*Task objective*
Copy out the entries that come next, exactly.

[Stored items]
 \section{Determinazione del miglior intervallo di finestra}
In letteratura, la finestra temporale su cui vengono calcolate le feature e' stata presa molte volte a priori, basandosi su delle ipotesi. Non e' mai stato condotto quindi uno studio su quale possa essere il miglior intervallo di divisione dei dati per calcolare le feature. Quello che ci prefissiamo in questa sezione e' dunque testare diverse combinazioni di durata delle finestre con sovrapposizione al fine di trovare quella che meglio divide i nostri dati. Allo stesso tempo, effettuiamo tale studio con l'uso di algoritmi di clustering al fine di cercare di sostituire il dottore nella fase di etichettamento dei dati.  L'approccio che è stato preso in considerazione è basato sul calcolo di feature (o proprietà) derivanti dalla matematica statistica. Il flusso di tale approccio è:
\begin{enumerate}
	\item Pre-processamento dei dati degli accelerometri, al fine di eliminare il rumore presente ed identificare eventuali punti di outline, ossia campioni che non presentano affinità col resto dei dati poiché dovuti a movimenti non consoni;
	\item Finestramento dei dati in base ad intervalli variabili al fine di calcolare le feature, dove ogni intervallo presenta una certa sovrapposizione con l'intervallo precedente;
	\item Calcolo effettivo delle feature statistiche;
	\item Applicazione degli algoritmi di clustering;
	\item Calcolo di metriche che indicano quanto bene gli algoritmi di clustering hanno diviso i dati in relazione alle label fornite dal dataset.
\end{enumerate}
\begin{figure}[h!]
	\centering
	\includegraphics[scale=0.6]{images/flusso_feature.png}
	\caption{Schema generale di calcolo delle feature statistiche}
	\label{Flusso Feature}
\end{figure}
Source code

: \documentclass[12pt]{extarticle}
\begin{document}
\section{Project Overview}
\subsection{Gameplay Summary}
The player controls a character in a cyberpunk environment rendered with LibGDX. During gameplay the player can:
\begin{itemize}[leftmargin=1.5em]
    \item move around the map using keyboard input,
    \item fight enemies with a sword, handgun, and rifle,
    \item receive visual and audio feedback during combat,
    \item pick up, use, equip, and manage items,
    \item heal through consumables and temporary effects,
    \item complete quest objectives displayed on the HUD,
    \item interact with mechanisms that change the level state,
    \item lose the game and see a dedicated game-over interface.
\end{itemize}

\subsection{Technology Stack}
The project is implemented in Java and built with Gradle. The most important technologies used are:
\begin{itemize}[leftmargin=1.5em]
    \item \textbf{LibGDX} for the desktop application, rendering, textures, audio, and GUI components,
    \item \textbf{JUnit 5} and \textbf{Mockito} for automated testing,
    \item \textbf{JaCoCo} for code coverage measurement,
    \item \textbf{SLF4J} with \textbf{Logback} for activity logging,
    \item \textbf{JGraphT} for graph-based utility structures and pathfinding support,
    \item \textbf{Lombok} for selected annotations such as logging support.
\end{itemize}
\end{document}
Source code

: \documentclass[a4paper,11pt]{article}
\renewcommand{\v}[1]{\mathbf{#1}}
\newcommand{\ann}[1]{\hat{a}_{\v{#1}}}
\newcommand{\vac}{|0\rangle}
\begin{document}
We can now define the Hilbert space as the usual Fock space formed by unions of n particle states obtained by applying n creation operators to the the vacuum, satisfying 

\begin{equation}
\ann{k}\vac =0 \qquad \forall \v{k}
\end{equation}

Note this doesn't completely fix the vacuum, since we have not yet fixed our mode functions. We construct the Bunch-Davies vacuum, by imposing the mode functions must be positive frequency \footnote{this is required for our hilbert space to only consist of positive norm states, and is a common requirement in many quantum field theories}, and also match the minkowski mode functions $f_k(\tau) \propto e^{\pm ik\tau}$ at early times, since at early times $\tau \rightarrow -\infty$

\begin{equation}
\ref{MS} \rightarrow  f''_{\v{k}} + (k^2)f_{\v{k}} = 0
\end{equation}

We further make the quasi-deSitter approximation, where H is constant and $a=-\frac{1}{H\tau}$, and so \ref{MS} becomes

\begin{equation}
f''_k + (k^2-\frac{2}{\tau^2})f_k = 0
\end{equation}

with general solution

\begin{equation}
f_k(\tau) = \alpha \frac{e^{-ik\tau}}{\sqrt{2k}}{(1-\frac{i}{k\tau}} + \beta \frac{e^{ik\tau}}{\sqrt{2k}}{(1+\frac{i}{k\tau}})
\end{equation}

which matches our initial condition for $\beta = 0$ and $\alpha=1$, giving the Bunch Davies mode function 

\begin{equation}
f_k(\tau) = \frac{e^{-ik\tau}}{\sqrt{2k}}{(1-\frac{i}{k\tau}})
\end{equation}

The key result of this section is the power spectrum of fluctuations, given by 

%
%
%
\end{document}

*Exercise result*
 \section{Determinazione del miglior intervallo di finestra}
In letteratura, la finestra temporale su cui vengono calcolate le feature e' stata presa molte volte a priori, basandosi su delle ipotesi. Non e' mai stato condotto quindi uno studio su quale possa essere il miglior intervallo di divisione dei dati per calcolare le feature. Quello che ci prefissiamo in questa sezione e' dunque testare diverse combinazioni di durata delle finestre con sovrapposizione al fine di trovare quella che meglio divide i nostri dati. Allo stesso tempo, effettuiamo tale studio con l'uso di algoritmi di clustering al fine di cercare di sostituire il dottore nella fase di etichettamento dei dati.  L'approccio che è stato preso in considerazione è basato sul calcolo di feature (o proprietà) derivanti dalla matematica statistica. Il flusso di tale approccio è:
\begin{enumerate}
	\item Pre-processamento dei dati degli accelerometri, al fine di eliminare il rumore presente ed identificare eventuali punti di outline, ossia campioni che non presentano affinità col resto dei dati poiché dovuti a movimenti non consoni;
	\item Finestramento dei dati in base ad intervalli variabili al fine di calcolare le feature, dove ogni intervallo presenta una certa sovrapposizione con l'intervallo precedente;
	\item Calcolo effettivo delle feature statistiche;
	\item Applicazione degli algoritmi di clustering;
	\item Calcolo di metriche che indicano quanto bene gli algoritmi di clustering hanno diviso i dati in relazione alle label fornite dal dataset.
\end{enumerate}
\begin{figure}[h!]
	\centering
	\includegraphics[scale=0.6]{images/flusso_feature.png}
	\caption{Schema generale di calcolo delle feature statistiche}
	\label{Flusso Feature}
\end{figure}
Source code

: \documentclass[12pt]{extarticle}
\begin{document}
\section{Project Overview}
\subsection{Gameplay Summary}
The player controls a character in a cyberpunk environment rendered with LibGDX. During gameplay the player can:
\begin{itemize}[leftmargin=1.5em]
    \item move around the map using keyboard input,
    \item fight enemies with a sword, handgun, and rifle,
    \item receive visual and audio feedback during combat,
    \item pick up, use, equip, and manage items,
    \item heal through consumables and temporary effects,
    \item complete quest objectives displayed on the HUD,
    \item interact with mechanisms that change the level state,
    \item lose the game and see a dedicated game-over interface.
\end{itemize}

\subsection{Technology Stack}
The project is implemented in Java and built with Gradle. The most important technologies used are:
\begin{itemize}[leftmargin=1.5em]
    \item \textbf{LibGDX} for the desktop application, rendering, textures, audio, and GUI components,
    \item \textbf{JUnit 5} and \textbf{Mockito} for automated testing,
    \item \textbf{JaCoCo} for code coverage measurement,
    \item \textbf{SLF4J} with \textbf{Logback} for activity logging,
    \item \textbf{JGraphT} for graph-based utility structures and pathfinding support,
    \item \textbf{Lombok} for selected annotations such as logging support.
\end{itemize}
\end{document}
Source code

: \documentclass[a4paper,11pt]{article}
\renewcommand{\v}[1]{\mathbf{#1}}
\newcommand{\ann}[1]{\hat{a}_{\v{#1}}}
\newcommand{\vac}{|0\rangle}
\begin{document}
We can now define the Hilbert space as the usual Fock space formed by unions of n particle states obtained by applying n creation operators to the the vacuum, satisfying 

\begin{equation}
\ann{k}\vac =0 \qquad \forall \v{k}
\end{equation}

Note this doesn't completely fix the vacuum, since we have not yet fixed our mode functions. We construct the Bunch-Davies vacuum, by imposing the mode functions must be positive frequency \footnote{this is required for our hilbert space to only consist of positive norm states, and is a common requirement in many quantum field theories}, and also match the minkowski mode functions $f_k(\tau) \propto e^{\pm ik\tau}$ at early times, since at early times $\tau \rightarrow -\infty$

\begin{equation}
\ref{MS} \rightarrow  f''_{\v{k}} + (k^2)f_{\v{k}} = 0
\end{equation}

We further make the quasi-deSitter approximation, where H is constant and $a=-\frac{1}{H\tau}$, and so \ref{MS} becomes

\begin{equation}
f''_k + (k^2-\frac{2}{\tau^2})f_k = 0
\end{equation}

with general solution

\begin{equation}
f_k(\tau) = \alpha \frac{e^{-ik\tau}}{\sqrt{2k}}{(1-\frac{i}{k\tau}} + \beta \frac{e^{ik\tau}}{\sqrt{2k}}{(1+\frac{i}{k\tau}})
\end{equation}

which matches our initial condition for $\beta = 0$ and $\alpha=1$, giving the Bunch Davies mode function 

\begin{equation}
f_k(\tau) = \frac{e^{-ik\tau}}{\sqrt{2k}}{(1-\frac{i}{k\tau}})
\end{equation}

The key result of this section is the power spectrum of fluctuations, given by 

%
%
%
\end{document}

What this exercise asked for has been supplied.